L’identité, un concept embarrassant

Pour commencer, demandons-nous ce que signifie le

concept d’identité. Dans son enquête analytique, Vincent

Descombes pose que celui-ci peut s’entendre en trois sens

différents, ce qui en fait une véritable «énigme lexicale»7.

C’est cette énigme (comment un même concept peut-il

porter des sens si différents?) qu’il faut d’abord exposer afin

de savoir si la notion d’identité professionnelle peut être

clairement définie.

L’identifiant

En un premier sens, l’identité est résumée par la série des

identifiants qui permettent de nommer et de reconnaître

une entité. Décliner son identité, c’est s’identifier, se faire

reconnaître au moyen d’une convention: par exemple un

nom et un prénom, un numéro, un code, un titre (et de

façon complémentaire: des traits physiques distinctifs, des

empreintes, un signalement, une combinaison d’ADN, etc.).

En clair, c’est ici le sens utilisé par l’état civil et les fichiers

policiers.
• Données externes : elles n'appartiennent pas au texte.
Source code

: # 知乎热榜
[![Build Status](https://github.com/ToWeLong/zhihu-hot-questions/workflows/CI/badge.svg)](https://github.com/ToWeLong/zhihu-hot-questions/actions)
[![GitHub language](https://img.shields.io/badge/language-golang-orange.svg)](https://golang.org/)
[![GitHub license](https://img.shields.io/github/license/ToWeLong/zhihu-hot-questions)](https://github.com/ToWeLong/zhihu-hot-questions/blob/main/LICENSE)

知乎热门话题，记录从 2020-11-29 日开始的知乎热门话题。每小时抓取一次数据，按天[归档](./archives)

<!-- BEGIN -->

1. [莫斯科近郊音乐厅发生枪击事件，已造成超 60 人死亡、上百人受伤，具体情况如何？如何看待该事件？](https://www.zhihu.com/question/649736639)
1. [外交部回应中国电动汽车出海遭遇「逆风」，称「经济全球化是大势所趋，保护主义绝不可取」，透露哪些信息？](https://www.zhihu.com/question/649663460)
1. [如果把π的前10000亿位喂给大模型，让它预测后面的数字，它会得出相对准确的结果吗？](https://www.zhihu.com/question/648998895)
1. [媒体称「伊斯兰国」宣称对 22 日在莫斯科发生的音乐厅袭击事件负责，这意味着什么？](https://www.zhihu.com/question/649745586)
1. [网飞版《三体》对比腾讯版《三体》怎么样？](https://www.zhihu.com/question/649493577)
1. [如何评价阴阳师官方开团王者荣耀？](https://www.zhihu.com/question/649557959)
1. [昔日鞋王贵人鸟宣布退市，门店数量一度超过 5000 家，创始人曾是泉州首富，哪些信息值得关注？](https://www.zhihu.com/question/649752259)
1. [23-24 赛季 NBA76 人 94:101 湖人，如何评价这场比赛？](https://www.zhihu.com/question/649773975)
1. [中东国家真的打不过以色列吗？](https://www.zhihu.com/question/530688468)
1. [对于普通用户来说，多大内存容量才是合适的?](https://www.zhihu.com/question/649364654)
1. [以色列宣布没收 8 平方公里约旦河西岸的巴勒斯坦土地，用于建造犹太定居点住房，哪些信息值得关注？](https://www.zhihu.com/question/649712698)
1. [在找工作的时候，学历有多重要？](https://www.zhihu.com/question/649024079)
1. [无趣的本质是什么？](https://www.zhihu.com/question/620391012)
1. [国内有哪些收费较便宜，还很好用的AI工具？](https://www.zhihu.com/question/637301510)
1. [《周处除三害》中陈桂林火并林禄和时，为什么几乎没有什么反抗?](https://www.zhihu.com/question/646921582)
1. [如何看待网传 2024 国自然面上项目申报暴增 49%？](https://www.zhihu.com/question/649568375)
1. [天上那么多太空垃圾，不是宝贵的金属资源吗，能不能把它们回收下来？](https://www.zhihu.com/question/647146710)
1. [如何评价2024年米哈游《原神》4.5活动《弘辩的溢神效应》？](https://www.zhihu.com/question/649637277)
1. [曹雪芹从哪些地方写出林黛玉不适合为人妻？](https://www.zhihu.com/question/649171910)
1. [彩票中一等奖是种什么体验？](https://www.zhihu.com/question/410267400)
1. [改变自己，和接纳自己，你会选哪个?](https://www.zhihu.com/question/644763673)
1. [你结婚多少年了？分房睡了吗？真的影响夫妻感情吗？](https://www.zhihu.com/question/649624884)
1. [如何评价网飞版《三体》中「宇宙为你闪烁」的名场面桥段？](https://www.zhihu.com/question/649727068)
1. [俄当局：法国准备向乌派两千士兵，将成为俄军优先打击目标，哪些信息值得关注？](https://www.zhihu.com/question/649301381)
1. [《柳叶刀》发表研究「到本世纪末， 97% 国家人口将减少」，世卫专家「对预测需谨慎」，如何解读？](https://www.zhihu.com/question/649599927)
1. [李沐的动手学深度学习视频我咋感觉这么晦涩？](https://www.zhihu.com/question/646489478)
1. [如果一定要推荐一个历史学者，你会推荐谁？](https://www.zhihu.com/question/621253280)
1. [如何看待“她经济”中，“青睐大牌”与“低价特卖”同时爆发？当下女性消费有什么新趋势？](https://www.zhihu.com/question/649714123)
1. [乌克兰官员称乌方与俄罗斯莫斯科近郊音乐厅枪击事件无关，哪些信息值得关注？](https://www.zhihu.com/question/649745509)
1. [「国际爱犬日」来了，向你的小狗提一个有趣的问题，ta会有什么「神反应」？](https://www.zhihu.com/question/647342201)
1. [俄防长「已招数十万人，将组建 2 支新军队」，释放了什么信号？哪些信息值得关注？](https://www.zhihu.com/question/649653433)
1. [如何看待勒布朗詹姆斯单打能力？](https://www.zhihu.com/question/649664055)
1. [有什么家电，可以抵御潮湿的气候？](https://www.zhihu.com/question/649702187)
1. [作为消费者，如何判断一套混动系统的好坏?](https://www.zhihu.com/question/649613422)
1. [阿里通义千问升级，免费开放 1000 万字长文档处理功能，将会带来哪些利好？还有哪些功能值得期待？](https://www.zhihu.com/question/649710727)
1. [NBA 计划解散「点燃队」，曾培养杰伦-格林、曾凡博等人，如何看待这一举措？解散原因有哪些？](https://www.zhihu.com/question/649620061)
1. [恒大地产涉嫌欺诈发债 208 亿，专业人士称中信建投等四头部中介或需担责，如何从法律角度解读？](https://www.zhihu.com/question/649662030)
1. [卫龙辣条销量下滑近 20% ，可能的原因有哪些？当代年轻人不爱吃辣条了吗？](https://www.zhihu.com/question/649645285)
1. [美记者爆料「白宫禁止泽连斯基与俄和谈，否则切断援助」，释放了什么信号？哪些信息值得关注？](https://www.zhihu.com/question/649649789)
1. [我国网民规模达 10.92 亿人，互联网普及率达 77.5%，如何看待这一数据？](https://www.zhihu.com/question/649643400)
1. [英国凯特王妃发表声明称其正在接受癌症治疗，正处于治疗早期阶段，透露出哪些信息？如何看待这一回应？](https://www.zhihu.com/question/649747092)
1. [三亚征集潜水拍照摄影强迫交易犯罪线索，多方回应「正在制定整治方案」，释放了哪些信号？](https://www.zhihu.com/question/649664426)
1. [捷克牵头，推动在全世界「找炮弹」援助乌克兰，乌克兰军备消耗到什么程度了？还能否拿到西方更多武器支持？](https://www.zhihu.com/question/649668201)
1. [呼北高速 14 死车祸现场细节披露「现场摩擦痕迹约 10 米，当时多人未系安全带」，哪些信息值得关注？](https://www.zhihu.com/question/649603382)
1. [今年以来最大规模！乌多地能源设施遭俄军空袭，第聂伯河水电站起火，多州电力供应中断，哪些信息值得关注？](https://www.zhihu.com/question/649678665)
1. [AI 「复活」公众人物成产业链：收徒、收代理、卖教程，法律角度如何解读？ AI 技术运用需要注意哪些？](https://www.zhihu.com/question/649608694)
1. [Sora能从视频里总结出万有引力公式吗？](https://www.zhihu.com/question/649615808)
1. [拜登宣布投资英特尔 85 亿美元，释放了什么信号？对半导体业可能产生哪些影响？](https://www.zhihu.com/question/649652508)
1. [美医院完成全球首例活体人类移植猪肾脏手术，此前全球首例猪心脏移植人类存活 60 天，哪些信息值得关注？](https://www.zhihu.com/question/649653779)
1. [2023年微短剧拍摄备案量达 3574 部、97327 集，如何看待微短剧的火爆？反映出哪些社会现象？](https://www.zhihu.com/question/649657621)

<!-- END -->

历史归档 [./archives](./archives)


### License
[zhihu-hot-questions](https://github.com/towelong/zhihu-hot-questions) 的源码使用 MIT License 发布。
C’est aussi la conception hégémonique sur les

applications informatiques et sur le réseau internet: avec

son login et son code, une personne peut s’identifier, c’est-

à-dire laisser penser qu’elle est bien celle qu’elle prétend

être – et donc qu’elle doit être reconnue comme telle,

même si elle usurpe habilement l’identité utilisée.

Ce premier sens, à l’évidence, ne nous renseigne guère sur

la nature de l’identité professionnelle d’un éducateur ou

d’un enseignant. S’il s’agit d’identifier un enseignant (par

7 Descombes,V., Les embarras de l’identité, Paris: Gallimard, 2013, p. 15.

exemple par son numéro matricule national)8, alors la

question est administrative et ne nous apprend rien sur le

contenu de la professionnalité ainsi désignée. Elle signifie

toutefois qu’à partir du moment où un sujet est identifié

comme enseignant, il doit se comporter comme tel s’il veut

continuer d’être reconnu comme tel. En résumé, ce

premier sens indique que certains identifiants permettent

d’identifier une personne et donc de lui conférer une

identité, sans tenir compte nécessairement de ce qu’est

«vraiment» cette personne. Une usurpation d’identité est

toujours possible: il suffit, afin de se faire passer pour un

enseignant, d’adopter les identifiants et les codes

d’identification de la profession, même si la

professionnalité est totalement absente des actes de

l’agent usurpateur. N’est-ce pas dans bien des cas le

résultat de procédures de recrutement que n’accompagne

aucune réelle formation professionnelle? Identifiés comme

enseignants sans pouvoir vraiment agir comme des

enseignants professionnels, les jeunes enseignants sont

placés devant la lourde responsabilité d’avoir à se

comporter comme si leur identification officielle en tant

que professionnels suffisait à construire leurs savoir-faire

et, pour ce qui nous intéresse ici, suffisait à provoquer

l’émergence de leur «compétence éthique». Dotés d’une

profession identifiée, ils doivent se débrouiller pour exercer

tant bien que mal leur métier.

L’identique

En un second sens, le concept d’identité est utilisé depuis

longtemps en philosophie pour formuler des jugements

logiques: «dire que la chose A est identique à la chose B,

c’est dire qu’il n’y a en réalité qu’une seule et même chose,

que nous appelons tantôt A tantôt B»9. Autrement dit, ce

sens indique une coïncidence totale entre deux éléments,

8 Dans le cadre du ministère de l’Éducation nationale française, il s’agit du NUMEN. 9 Descombes, V., Les embarras de l’identité, op. cit., p. 13.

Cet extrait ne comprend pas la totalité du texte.